**Work required**
Line count for the string "adjacency": state how many lines in the records below hold it, giving only the number.

=== Begin Enclosure ===

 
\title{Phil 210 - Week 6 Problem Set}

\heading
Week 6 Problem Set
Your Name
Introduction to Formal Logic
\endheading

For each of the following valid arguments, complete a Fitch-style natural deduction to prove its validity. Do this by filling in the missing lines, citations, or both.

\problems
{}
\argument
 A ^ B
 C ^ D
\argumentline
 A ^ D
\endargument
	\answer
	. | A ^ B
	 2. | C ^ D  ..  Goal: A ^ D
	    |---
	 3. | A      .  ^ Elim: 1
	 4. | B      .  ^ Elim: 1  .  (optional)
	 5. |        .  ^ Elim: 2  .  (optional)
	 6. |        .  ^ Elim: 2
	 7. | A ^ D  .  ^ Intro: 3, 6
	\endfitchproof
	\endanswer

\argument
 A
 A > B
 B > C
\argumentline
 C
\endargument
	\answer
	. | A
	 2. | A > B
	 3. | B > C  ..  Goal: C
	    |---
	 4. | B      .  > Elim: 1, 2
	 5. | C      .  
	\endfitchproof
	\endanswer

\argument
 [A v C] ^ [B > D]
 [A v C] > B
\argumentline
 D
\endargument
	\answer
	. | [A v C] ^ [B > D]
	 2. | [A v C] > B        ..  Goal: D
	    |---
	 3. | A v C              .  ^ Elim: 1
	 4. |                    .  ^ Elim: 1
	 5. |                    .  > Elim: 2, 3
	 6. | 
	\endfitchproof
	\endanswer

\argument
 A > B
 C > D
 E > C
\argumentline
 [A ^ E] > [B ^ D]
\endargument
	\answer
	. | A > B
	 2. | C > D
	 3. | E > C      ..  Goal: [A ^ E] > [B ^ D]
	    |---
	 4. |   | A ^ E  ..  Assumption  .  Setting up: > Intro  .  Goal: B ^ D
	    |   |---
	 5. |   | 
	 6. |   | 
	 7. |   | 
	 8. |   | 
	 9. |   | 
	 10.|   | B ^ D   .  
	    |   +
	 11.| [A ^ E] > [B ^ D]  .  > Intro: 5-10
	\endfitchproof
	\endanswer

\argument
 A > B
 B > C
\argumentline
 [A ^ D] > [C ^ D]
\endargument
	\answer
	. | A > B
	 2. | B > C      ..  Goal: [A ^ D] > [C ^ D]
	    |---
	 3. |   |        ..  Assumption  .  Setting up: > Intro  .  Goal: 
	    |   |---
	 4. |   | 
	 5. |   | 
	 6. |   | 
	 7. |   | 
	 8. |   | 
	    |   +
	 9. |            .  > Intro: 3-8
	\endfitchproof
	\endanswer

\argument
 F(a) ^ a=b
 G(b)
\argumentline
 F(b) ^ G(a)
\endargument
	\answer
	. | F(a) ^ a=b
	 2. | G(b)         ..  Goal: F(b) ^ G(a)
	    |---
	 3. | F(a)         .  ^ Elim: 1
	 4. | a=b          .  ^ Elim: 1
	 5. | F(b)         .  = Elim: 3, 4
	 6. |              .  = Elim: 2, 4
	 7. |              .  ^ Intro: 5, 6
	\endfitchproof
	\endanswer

=== End Enclosure ===
=== Begin Enclosure ===

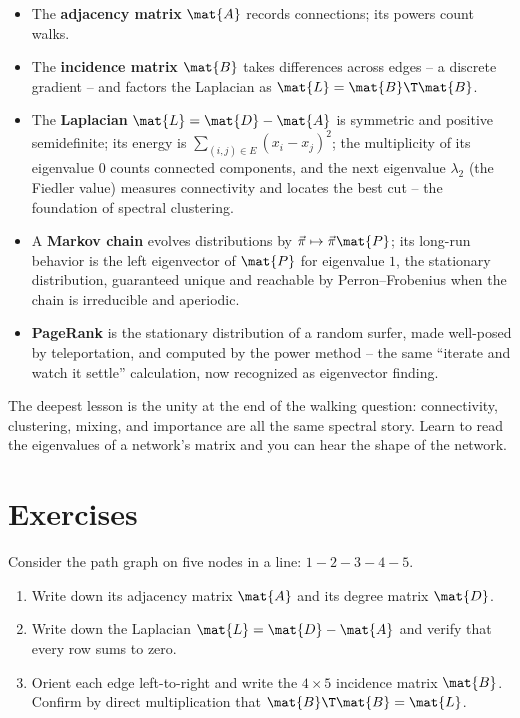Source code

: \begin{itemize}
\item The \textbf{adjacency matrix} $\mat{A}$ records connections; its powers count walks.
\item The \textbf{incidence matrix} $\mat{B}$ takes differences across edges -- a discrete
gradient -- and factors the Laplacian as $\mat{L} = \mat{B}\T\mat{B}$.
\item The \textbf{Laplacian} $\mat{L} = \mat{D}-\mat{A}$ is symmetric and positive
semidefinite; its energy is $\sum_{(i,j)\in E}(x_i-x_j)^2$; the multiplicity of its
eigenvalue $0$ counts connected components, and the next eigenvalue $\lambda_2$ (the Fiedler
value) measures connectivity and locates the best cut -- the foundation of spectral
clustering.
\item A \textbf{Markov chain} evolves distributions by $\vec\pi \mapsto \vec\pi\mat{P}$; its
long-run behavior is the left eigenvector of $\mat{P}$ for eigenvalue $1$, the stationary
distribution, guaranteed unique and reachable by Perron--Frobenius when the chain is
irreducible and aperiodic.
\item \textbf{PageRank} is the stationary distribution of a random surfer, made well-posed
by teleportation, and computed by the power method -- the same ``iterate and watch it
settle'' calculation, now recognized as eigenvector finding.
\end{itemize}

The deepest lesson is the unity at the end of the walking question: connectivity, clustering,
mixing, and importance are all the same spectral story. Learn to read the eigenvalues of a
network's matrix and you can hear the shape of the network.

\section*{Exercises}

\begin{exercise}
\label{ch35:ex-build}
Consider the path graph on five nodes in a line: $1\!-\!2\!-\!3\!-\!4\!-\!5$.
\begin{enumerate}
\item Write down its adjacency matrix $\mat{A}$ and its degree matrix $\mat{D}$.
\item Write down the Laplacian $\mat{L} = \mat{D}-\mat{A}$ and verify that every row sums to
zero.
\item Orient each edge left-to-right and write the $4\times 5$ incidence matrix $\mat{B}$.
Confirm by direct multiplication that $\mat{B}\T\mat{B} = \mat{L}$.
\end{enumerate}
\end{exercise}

=== End Enclosure ===

**Answer space**
2